TASK GOAL: Show, in full, each line of the data that contains "points".

[Saved data entries]
▬▬▬
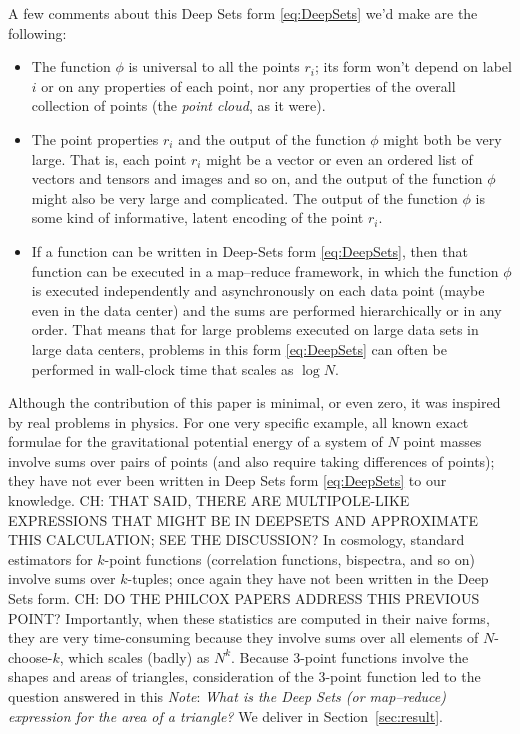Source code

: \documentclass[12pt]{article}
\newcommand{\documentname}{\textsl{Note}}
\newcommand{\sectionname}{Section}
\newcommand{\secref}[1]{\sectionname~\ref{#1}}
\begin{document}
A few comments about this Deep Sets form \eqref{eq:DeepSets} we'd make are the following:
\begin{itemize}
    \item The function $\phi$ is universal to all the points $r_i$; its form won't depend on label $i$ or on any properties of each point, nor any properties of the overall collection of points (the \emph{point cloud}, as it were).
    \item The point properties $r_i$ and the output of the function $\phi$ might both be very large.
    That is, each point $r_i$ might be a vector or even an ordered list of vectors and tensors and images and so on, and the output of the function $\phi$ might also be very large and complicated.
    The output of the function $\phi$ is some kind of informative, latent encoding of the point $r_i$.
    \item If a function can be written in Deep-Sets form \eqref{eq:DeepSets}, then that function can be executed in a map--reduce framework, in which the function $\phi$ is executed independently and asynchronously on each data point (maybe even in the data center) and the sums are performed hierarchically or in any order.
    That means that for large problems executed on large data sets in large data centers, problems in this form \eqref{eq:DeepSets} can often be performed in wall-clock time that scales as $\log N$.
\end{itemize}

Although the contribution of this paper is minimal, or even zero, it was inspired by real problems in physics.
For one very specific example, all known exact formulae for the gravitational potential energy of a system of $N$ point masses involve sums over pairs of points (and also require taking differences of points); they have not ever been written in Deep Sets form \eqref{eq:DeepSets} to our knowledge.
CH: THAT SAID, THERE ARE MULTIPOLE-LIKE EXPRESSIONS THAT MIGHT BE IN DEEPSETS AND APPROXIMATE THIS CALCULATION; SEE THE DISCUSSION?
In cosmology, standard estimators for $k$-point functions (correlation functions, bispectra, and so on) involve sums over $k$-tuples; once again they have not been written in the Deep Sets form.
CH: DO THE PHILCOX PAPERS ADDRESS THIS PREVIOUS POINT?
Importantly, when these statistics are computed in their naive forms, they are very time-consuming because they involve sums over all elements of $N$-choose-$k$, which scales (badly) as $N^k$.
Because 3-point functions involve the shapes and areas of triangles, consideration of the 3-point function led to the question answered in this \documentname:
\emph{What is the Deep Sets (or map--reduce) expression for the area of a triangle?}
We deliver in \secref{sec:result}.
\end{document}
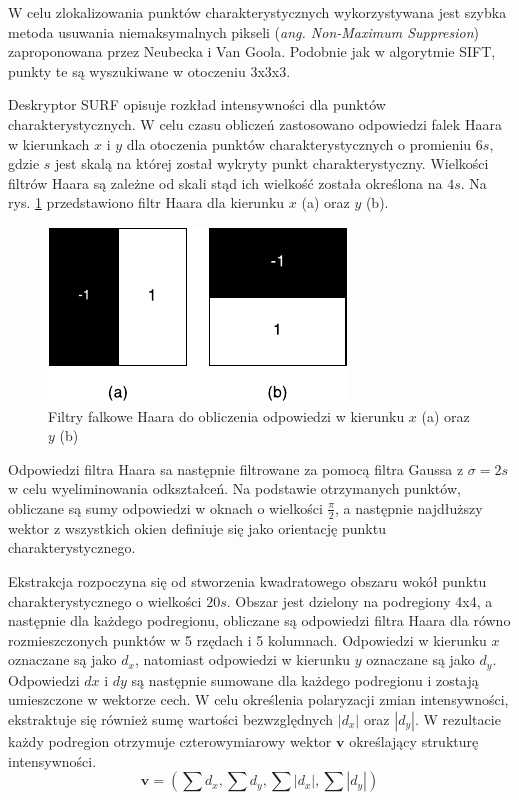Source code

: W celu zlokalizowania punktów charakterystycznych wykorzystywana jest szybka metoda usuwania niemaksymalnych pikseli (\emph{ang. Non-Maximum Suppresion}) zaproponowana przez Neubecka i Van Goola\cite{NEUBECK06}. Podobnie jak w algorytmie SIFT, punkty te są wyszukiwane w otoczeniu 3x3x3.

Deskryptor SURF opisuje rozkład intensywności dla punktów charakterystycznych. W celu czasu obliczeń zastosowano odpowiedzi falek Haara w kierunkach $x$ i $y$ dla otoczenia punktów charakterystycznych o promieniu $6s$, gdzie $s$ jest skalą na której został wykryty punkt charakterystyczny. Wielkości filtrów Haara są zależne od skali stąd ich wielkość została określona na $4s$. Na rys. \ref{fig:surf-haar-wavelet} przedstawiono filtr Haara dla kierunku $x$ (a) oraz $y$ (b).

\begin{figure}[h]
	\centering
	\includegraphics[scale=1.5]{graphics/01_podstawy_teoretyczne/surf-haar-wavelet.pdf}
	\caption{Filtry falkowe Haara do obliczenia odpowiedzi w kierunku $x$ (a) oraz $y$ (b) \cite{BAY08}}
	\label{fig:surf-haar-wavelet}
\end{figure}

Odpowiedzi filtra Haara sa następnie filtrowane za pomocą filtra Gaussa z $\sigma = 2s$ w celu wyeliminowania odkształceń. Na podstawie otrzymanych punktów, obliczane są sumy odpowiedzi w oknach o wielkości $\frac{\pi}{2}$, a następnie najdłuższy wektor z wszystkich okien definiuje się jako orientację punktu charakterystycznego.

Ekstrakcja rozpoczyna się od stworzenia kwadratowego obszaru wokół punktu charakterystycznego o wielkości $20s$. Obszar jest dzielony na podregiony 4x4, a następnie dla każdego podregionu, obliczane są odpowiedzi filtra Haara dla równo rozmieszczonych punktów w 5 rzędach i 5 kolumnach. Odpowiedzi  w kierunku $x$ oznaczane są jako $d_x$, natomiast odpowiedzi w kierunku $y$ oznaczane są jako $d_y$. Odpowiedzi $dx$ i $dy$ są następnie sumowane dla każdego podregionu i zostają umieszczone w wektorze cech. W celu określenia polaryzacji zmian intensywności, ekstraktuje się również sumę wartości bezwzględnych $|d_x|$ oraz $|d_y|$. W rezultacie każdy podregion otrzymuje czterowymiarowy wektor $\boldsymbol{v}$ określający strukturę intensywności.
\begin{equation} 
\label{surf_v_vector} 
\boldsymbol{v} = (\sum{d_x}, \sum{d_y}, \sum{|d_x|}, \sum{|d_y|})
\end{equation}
▬▬▬
OUTPUT BELOW:
    \item The function $\phi$ is universal to all the points $r_i$; its form won't depend on label $i$ or on any properties of each point, nor any properties of the overall collection of points (the \emph{point cloud}, as it were).
For one very specific example, all known exact formulae for the gravitational potential energy of a system of $N$ point masses involve sums over pairs of points (and also require taking differences of points); they have not ever been written in Deep Sets form \eqref{eq:DeepSets} to our knowledge.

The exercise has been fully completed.